China Takes A Page From Russia's Disinformation Playbook
Illustration of photos including a virus, a map of the U.S. and China, President Trump, and healthcare workers in Wuhan, tacked with string in the shape of a star
The Chinese Communist Party has spent the past week publicly pushing conspiracy theories intended to cast doubt on the origins of the coronavirus, and thus deflect criticism over China's early mishandling of the epidemic.
Why it Matters: The strategy is a clear departure from Beijing's previous disinformation tactics and signals its increasingly aggressive approach to managing its image internationally.
What's Happening: Verified Chinese government Twitter accounts, Chinese embassies and consulates, and some Chinese media outlets have promoted several different conspiracy theories about the origins of the coronavirus.
One theory, tweeted multiple times by Chinese Foreign Ministry deputy spokesperson Zhao Lijian and boosted by official Chinese state media, states that the virus may have come from a U.S. military lab.
Another suggests the disease first appeared in Italy in November, before it appeared in Wuhan.
Numerous pronouncements from a variety of Chinese government sources have stated more vaguely that the virus may not have come from Wuhan, the city in Hubei where the outbreak began.
Reality check: Virologists say the coronavirus shows no signs of being engineered in a lab, and epidemiologists agree that the first outbreak was in Wuhan.
China's ambassador to the U.S. Cui Tiankai has disavowed the conspiracy theory, calling it "crazy" in an interview with "Axios on HBO."
The big picture: Beijing is emulating Russia's disinformation playbook.
"What we’ve seen over the past week and a half over COVID-19 in terms of Chinese party-state manipulation has been a real departure from what we have seen in the past," Laura Rosenberger, director of the Alliance for Securing Democracy at the German Marshall Fund of the United States, tells Axios.
Rosenberger points to three main tactics that Beijing has applied in its coronavirus messaging campaign that clearly resemble Russian strategy:
The propagation of "multiple conflicting theories."
The amplification of conspiracy websites, or "gray sites," which Rosenberger said are third-party sites without funding transparency that promote the same theories the state aims to boost.
The coordinated use of diplomatic and embassy Twitter accounts and state-backed media to help boost the theories.
Russian disinformation tactics typically aim to destabilize the information environment through spreading conspiracy theories, with the goal of creating chaos and discord in target societies. This strategy has been widely deployed in recent years to:
Interfere in the 2016 U.S. presidential election.
Disassociate Russia from its poisoning of former Russian military officer Sergei Skripal on British soil in 2018.

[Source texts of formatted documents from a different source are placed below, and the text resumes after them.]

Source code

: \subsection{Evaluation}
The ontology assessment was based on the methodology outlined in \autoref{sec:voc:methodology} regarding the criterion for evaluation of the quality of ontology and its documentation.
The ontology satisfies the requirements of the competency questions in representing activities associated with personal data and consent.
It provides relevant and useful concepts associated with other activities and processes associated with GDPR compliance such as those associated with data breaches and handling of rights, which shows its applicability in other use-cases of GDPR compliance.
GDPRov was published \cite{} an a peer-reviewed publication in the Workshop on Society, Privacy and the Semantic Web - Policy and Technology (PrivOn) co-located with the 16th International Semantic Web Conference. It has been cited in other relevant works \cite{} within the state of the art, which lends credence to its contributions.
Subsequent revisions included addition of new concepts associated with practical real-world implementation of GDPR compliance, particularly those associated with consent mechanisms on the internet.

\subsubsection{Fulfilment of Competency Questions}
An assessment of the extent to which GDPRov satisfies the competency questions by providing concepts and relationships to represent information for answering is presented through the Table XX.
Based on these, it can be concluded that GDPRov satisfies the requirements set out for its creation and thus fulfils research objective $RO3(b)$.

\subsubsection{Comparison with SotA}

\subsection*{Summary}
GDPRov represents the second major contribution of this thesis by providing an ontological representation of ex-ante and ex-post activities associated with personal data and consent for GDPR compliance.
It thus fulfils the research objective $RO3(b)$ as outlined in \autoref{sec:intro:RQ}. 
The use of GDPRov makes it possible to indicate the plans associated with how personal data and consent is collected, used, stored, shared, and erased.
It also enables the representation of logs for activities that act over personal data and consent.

Cast doubt on Russia's role in the downing of Malaysian Airlines flight MH17 over Ukraine in July 2014.
But Chinese Communist Party disinformation has previously followed methodology and goals distinctly different from Russia's.
Chinese information operations typically aim to uphold a single immutable narrative that casts the Chinese Communist Party in a positive light.
There is intense censorship inside China of information that makes the party look bad, as well as suppression of dissenting narratives outside China. The suppression is often done through coercion — increasingly, by threatening to deny market access to organizations if they say things the party doesn't like.
The goal isn't to destabilize the information environment, but rather to make Beijing appear unassailably good.
But unlike Russia, this strategy doesn't usually target foreign societies beyond their perceptions of China.
It isn't either/or: Beijing continues to simultaneously employ its traditional strategies both at home and abroad as it strives to deflect blame for its early cover-up of the epidemic and to show itself a more reliable partner to countries than the United States.